Secretary of State Hillary Rodham Clinton's performance last week before the Senate and House committees on foreign relations provided, regrettably, no additional useful information on the Benghazi debacle.
There was no clarification on why the administration continued to perpetuate the lie, for the better part of two weeks, that the attack was the result of a mob angered by a 14-minute anti-Islamic video that almost no one had seen. The administration knew within a matter of hours that this was a planned terrorist attack by the al Qaeda-affiliated terrorist group Ansar al-Sharia.
Further, there was no explanation for why Mrs. Clinton then proceeded to participate in making a video, at taxpayers' expense, condemning the anti-Islamic video and profusely apologizing for insulting the Prophet Muhammad. I am sure the video was eagerly embraced by the 57 members of the Organization of Islamic Cooperation, whose principal objective is to restrict our First Amendment Rights to freedom of speech by seeking to criminalize anything it considers offensive to Islam. This effort is known as the Istanbul Process, an anti-free-speech campaign that Mrs. Clinton has strongly endorsed.
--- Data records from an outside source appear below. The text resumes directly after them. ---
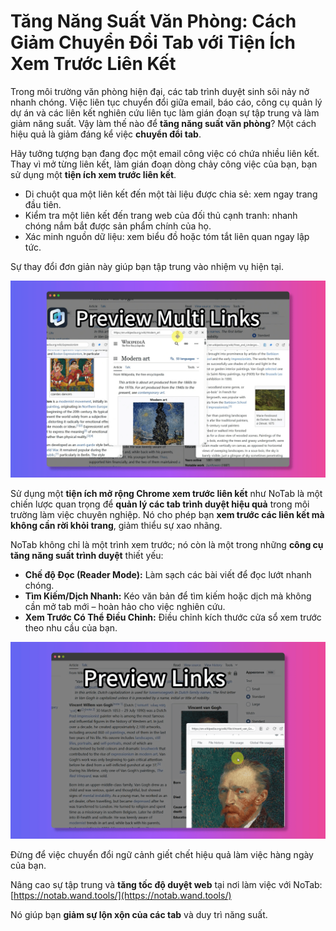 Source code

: # Tăng Năng Suất Văn Phòng: Cách Giảm Chuyển Đổi Tab với Tiện Ích Xem Trước Liên Kết

Trong môi trường văn phòng hiện đại, các tab trình duyệt sinh sôi nảy nở nhanh chóng. Việc liên tục chuyển đổi giữa email, báo cáo, công cụ quản lý dự án và các liên kết nghiên cứu liên tục làm gián đoạn sự tập trung và làm giảm năng suất. Vậy làm thế nào để **tăng năng suất văn phòng**? Một cách hiệu quả là giảm đáng kể việc **chuyển đổi tab**.

Hãy tưởng tượng bạn đang đọc một email công việc có chứa nhiều liên kết. Thay vì mở từng liên kết, làm gián đoạn dòng chảy công việc của bạn, bạn sử dụng một **tiện ích xem trước liên kết**.

*   Di chuột qua một liên kết đến một tài liệu được chia sẻ: xem ngay trang đầu tiên.
*   Kiểm tra một liên kết đến trang web của đối thủ cạnh tranh: nhanh chóng nắm bắt được sản phẩm chính của họ.
*   Xác minh nguồn dữ liệu: xem biểu đồ hoặc tóm tắt liên quan ngay lập tức.

Sự thay đổi đơn giản này giúp bạn tập trung vào nhiệm vụ hiện tại.

![Năng suất văn phòng với xem trước liên kết](../images/notab1.png)

Sử dụng một **tiện ích mở rộng Chrome xem trước liên kết** như NoTab là một chiến lược quan trọng để **quản lý các tab trình duyệt hiệu quả** trong môi trường làm việc chuyên nghiệp. Nó cho phép bạn **xem trước các liên kết mà không cần rời khỏi trang**, giảm thiểu sự xao nhãng.

NoTab không chỉ là một trình xem trước; nó còn là một trong những **công cụ tăng năng suất trình duyệt** thiết yếu:

*   **Chế độ Đọc (Reader Mode):** Làm sạch các bài viết để đọc lướt nhanh chóng.
*   **Tìm Kiếm/Dịch Nhanh:** Kéo văn bản để tìm kiếm hoặc dịch mà không cần mở tab mới – hoàn hảo cho việc nghiên cứu.
*   **Xem Trước Có Thể Điều Chỉnh:** Điều chỉnh kích thước cửa sổ xem trước theo nhu cầu của bạn.

![Tính năng tìm kiếm nhanh của NoTab](../images/notab2.png)

Đừng để việc chuyển đổi ngữ cảnh giết chết hiệu quả làm việc hàng ngày của bạn.

Nâng cao sự tập trung và **tăng tốc độ duyệt web** tại nơi làm việc với NoTab: [https://notab.wand.tools/](https://notab.wand.tools/)

Nó giúp bạn **giảm sự lộn xộn của các tab** và duy trì năng suất.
When Sen. Ron Johnson, Wisconsin Republican, tried to get clarification about why the administration continued to perpetuate the lie, Mrs. Clinton essentially dismissed his question: "We have four dead Americans. What difference, at this point, does it make?" In effect, she excused lying to the American public. The cover-up continues.
Recall that Richard M. Nixon eventually understood you cannot lie to the American public and get away with it. His troubles concerned a bungled burglary attempt at the Watergate -- no one got killed. In Benghazi, the situation is much more serious, with international repercussions involving al Qaeda-affiliated terrorist groups and their supporters.
First of all, this was U.S. territory, involving our special mission compound that was attacked, overrun and looted, with four Americans -- including our ambassador -- murdered. Most likely, the compound contained sensitive communication equipment, records and other important files. What happened to this material and equipment? We need to know.
The testimony shed no new light on activity being carried out at the compound or why Stevens was there the night of Sept. 11 when we know he feared for his safety. Opening cultural exchange or having dinner with the Turkish consul general doesn't cut it. It has been reported that one of Stevens' missions was to facilitate the transfer of military equipment to jihadists and other Muslim Brotherhood and al Qaeda-affiliated militias fighting the Assad regime in Syria. If true, then killing the ambassador makes no sense. Was this supposed to be a hostage situation that went wrong? The American public deserves to know the truth.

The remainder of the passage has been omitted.